_Exercise aim_
Using the records below, write out again exactly the lines that begin at the line containing "distance. The big" and end at the line containing "is scheduled for future releases.", and no other lines.

Source texts of formatted documents
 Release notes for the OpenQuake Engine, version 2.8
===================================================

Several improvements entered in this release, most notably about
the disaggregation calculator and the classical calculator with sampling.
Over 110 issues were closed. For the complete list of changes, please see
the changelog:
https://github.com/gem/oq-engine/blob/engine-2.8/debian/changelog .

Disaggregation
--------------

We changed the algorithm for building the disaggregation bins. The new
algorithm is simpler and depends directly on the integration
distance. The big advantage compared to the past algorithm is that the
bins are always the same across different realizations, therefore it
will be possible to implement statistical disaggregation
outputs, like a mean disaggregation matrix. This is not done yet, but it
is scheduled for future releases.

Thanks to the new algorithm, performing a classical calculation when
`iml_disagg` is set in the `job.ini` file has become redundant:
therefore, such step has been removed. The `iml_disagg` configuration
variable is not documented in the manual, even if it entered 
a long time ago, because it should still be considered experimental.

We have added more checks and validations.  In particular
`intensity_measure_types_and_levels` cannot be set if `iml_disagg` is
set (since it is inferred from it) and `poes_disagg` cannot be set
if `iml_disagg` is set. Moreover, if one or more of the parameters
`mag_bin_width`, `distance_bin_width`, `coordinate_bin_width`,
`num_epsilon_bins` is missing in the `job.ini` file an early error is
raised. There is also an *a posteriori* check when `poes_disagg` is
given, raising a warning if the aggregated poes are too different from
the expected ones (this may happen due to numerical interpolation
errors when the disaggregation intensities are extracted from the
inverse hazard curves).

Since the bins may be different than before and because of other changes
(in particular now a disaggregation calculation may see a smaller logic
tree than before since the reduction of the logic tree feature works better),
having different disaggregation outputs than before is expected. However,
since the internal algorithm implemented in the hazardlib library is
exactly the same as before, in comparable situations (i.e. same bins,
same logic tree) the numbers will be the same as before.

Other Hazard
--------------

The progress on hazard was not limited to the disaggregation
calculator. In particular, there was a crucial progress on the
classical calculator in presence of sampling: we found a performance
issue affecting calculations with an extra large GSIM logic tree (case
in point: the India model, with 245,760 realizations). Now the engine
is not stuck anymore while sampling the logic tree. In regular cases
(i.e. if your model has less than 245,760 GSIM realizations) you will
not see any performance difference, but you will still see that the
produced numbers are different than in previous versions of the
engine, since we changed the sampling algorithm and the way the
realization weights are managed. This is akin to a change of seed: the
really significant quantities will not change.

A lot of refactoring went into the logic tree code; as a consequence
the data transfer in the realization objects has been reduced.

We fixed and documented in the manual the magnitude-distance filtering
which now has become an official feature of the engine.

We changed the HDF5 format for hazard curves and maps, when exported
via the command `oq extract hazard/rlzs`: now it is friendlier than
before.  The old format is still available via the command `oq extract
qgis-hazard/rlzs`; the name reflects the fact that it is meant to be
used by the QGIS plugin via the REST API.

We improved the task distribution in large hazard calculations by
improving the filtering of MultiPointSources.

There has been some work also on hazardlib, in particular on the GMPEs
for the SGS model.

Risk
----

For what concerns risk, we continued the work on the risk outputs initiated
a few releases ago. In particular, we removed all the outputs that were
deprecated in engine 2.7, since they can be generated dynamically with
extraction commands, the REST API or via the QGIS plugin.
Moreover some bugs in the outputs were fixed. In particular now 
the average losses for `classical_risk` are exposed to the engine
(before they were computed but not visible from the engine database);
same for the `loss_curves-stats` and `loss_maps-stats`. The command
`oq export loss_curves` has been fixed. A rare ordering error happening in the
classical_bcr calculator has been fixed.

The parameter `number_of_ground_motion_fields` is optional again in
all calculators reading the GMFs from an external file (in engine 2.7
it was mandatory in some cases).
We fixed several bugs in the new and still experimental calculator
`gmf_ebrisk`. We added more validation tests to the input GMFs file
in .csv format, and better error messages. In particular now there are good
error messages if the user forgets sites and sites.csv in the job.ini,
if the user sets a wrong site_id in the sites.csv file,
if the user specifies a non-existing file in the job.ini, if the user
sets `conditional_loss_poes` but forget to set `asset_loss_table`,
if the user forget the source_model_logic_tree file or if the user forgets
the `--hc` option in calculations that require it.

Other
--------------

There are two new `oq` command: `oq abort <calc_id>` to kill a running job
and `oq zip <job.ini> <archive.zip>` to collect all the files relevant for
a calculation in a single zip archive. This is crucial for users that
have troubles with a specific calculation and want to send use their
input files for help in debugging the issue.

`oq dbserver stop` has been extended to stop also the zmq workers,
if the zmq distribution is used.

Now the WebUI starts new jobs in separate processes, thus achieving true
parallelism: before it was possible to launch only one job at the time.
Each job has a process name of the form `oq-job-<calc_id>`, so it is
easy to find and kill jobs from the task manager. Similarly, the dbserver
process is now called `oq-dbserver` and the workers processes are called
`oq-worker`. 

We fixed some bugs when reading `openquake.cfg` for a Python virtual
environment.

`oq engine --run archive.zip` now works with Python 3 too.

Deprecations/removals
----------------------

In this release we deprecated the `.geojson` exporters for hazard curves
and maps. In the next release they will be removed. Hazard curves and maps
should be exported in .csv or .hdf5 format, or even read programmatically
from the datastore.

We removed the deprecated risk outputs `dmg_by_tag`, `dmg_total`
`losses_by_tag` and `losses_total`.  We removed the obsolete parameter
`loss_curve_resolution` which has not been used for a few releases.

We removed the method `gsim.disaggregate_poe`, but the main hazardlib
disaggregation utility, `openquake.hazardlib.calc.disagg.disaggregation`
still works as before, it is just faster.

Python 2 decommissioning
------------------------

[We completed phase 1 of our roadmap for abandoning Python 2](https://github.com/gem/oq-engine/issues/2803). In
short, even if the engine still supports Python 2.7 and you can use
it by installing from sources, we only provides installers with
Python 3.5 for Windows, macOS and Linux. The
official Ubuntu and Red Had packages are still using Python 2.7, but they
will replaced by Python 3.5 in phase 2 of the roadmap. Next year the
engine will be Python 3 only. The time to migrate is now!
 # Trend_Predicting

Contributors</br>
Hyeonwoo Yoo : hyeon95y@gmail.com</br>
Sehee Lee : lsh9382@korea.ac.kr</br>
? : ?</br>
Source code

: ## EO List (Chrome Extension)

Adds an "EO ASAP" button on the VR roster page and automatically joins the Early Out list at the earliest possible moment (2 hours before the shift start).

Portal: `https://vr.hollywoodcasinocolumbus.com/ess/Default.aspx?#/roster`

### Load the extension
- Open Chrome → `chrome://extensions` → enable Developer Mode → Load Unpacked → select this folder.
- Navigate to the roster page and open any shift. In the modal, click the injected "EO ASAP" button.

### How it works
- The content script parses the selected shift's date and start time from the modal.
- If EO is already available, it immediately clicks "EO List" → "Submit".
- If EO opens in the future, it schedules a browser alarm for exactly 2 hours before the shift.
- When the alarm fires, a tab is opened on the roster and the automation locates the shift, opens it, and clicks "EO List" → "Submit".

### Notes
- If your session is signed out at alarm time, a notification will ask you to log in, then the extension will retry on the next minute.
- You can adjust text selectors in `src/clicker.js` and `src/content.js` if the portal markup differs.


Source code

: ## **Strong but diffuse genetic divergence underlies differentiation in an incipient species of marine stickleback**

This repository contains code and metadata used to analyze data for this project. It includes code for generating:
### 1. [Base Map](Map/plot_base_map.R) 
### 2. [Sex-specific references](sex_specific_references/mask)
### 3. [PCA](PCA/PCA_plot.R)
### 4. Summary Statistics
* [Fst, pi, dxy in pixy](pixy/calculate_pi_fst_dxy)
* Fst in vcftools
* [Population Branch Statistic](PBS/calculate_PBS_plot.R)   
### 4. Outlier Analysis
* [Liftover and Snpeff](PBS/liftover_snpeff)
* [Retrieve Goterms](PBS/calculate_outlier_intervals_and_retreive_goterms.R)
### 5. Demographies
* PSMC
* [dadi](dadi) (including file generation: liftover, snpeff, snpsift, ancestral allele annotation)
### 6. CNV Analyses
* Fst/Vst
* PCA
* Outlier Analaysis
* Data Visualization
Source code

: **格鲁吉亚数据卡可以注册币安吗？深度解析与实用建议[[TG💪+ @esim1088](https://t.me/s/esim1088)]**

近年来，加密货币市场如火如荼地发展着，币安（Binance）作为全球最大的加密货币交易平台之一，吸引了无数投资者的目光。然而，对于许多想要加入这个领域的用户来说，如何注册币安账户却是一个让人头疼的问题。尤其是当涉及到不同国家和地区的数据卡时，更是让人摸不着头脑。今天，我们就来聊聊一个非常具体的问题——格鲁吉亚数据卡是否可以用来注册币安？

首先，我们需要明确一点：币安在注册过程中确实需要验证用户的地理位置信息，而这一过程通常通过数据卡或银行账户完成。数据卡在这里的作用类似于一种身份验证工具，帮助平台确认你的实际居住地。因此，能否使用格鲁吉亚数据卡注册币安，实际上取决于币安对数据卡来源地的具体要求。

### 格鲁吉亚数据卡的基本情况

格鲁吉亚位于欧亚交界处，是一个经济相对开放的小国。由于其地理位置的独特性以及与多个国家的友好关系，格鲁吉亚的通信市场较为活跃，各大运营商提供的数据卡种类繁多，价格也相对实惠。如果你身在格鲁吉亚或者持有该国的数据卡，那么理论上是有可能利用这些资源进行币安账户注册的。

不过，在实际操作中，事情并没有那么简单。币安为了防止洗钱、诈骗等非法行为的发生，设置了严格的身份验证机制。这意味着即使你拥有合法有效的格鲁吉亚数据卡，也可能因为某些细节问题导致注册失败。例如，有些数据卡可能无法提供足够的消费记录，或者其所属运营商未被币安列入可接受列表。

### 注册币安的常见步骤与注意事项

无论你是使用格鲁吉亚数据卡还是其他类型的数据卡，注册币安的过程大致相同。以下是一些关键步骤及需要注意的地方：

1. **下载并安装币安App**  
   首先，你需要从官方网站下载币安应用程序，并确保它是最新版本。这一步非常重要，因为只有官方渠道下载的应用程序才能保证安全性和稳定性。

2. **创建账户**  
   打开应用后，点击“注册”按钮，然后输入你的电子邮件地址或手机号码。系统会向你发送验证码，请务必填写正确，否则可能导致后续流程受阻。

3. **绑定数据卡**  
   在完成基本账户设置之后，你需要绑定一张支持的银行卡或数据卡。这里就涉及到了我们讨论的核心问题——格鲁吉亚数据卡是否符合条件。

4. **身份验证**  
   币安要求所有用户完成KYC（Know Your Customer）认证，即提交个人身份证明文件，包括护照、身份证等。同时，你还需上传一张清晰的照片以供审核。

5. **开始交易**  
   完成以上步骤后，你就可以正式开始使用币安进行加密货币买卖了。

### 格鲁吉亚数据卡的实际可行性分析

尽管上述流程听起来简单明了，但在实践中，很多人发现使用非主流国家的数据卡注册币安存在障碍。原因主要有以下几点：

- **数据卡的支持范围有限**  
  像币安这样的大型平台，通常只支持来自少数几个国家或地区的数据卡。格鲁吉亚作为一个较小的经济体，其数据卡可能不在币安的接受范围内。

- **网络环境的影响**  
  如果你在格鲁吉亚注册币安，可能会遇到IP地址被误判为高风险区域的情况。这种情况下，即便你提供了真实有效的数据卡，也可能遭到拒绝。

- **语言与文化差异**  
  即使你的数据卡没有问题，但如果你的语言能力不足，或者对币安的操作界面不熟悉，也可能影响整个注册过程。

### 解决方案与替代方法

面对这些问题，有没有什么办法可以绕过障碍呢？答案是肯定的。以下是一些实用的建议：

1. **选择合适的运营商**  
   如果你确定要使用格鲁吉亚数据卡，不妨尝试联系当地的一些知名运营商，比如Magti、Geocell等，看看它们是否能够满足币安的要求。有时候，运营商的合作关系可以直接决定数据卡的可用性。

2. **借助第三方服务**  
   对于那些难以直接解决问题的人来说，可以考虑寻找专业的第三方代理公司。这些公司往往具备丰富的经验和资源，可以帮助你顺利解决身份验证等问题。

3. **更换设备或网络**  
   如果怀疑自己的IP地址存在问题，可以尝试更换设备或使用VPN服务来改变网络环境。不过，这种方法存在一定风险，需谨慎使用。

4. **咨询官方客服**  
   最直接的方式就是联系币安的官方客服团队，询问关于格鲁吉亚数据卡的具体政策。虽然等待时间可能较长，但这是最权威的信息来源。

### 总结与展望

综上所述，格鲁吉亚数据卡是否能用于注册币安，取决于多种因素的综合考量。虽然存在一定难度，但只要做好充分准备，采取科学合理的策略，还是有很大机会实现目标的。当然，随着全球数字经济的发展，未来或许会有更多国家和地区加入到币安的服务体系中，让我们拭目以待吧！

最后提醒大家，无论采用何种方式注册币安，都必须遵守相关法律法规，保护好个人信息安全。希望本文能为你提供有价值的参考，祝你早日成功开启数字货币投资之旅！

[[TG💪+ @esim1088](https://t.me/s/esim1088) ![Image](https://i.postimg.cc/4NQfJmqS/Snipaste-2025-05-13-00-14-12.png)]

_Answer below_
distance. The big advantage compared to the past algorithm is that the
bins are always the same across different realizations, therefore it
will be possible to implement statistical disaggregation
outputs, like a mean disaggregation matrix. This is not done yet, but it
is scheduled for future releases.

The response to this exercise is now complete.